Activity: Please repeat the line that has "از پیش با نیتی" and all lines after it, exactly as they appear, through the end of the entries.

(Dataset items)
-*-

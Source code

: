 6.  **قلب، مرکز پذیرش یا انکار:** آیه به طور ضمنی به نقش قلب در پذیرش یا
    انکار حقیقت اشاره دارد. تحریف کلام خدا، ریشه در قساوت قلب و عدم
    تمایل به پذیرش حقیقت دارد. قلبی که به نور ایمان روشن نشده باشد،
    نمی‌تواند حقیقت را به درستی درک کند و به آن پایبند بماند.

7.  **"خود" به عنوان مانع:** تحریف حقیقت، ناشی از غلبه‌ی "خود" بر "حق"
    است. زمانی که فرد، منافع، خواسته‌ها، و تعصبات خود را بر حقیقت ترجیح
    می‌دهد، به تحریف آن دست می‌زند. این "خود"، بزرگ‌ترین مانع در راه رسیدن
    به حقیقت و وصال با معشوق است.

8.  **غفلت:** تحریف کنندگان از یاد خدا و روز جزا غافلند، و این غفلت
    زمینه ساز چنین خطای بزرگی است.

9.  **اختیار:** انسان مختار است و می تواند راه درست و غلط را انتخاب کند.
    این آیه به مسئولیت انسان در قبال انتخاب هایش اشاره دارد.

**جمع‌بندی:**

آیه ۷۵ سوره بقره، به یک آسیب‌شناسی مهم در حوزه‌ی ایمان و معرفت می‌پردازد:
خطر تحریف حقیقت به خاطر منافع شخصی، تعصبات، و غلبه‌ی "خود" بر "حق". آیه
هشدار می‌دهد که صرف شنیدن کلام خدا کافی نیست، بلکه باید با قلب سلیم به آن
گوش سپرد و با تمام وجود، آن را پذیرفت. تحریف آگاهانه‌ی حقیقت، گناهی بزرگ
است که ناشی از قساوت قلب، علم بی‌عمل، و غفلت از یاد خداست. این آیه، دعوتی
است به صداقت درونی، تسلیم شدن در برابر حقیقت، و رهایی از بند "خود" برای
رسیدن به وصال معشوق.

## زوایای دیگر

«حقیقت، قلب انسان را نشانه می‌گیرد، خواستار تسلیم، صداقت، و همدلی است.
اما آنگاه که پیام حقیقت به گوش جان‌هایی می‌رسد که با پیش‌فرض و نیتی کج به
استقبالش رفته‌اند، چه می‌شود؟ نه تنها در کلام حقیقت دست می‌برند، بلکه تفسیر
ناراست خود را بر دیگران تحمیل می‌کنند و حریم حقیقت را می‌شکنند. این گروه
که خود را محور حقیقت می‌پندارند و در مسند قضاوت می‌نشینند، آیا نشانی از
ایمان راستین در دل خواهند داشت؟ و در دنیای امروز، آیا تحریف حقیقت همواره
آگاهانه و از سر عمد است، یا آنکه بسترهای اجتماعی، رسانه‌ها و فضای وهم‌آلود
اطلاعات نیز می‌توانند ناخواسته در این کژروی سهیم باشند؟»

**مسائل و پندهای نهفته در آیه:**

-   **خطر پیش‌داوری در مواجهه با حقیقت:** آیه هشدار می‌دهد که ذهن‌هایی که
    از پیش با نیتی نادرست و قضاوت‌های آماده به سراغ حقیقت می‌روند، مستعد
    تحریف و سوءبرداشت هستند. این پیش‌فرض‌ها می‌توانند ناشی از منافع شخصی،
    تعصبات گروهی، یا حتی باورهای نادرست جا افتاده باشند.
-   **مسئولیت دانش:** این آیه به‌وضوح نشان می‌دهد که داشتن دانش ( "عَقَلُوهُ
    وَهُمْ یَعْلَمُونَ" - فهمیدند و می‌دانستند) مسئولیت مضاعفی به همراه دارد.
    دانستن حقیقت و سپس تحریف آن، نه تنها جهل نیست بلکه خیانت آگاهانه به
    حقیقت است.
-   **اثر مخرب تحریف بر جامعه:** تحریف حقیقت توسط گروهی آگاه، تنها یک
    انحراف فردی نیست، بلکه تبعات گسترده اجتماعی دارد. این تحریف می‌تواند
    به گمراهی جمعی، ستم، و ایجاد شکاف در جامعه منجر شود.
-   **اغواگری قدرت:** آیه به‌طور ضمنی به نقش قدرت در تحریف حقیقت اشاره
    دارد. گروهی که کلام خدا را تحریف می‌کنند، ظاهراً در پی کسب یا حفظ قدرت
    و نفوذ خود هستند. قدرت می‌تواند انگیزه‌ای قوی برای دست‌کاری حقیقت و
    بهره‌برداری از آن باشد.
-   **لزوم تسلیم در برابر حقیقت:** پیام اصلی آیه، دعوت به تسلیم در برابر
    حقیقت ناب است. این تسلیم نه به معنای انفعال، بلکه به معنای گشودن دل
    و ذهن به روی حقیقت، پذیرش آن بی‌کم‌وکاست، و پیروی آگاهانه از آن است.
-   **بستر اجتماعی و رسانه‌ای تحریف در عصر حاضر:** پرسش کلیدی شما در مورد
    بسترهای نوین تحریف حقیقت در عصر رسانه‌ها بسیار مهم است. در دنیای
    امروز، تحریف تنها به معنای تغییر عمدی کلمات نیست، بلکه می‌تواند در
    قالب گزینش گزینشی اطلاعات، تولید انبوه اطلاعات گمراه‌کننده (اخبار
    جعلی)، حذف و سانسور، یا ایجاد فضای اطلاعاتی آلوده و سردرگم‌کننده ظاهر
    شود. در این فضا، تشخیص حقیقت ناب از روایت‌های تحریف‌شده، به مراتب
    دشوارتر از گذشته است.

-*-

Solution for this problem:
    از پیش با نیتی نادرست و قضاوت‌های آماده به سراغ حقیقت می‌روند، مستعد
    تحریف و سوءبرداشت هستند. این پیش‌فرض‌ها می‌توانند ناشی از منافع شخصی،
    تعصبات گروهی، یا حتی باورهای نادرست جا افتاده باشند.
-   **مسئولیت دانش:** این آیه به‌وضوح نشان می‌دهد که داشتن دانش ( "عَقَلُوهُ
    وَهُمْ یَعْلَمُونَ" - فهمیدند و می‌دانستند) مسئولیت مضاعفی به همراه دارد.
    دانستن حقیقت و سپس تحریف آن، نه تنها جهل نیست بلکه خیانت آگاهانه به
    حقیقت است.
-   **اثر مخرب تحریف بر جامعه:** تحریف حقیقت توسط گروهی آگاه، تنها یک
    انحراف فردی نیست، بلکه تبعات گسترده اجتماعی دارد. این تحریف می‌تواند
    به گمراهی جمعی، ستم، و ایجاد شکاف در جامعه منجر شود.
-   **اغواگری قدرت:** آیه به‌طور ضمنی به نقش قدرت در تحریف حقیقت اشاره
    دارد. گروهی که کلام خدا را تحریف می‌کنند، ظاهراً در پی کسب یا حفظ قدرت
    و نفوذ خود هستند. قدرت می‌تواند انگیزه‌ای قوی برای دست‌کاری حقیقت و
    بهره‌برداری از آن باشد.
-   **لزوم تسلیم در برابر حقیقت:** پیام اصلی آیه، دعوت به تسلیم در برابر
    حقیقت ناب است. این تسلیم نه به معنای انفعال، بلکه به معنای گشودن دل
    و ذهن به روی حقیقت، پذیرش آن بی‌کم‌وکاست، و پیروی آگاهانه از آن است.
-   **بستر اجتماعی و رسانه‌ای تحریف در عصر حاضر:** پرسش کلیدی شما در مورد
    بسترهای نوین تحریف حقیقت در عصر رسانه‌ها بسیار مهم است. در دنیای
    امروز، تحریف تنها به معنای تغییر عمدی کلمات نیست، بلکه می‌تواند در
    قالب گزینش گزینشی اطلاعات، تولید انبوه اطلاعات گمراه‌کننده (اخبار
    جعلی)، حذف و سانسور، یا ایجاد فضای اطلاعاتی آلوده و سردرگم‌کننده ظاهر
    شود. در این فضا، تشخیص حقیقت ناب از روایت‌های تحریف‌شده، به مراتب
    دشوارتر از گذشته است.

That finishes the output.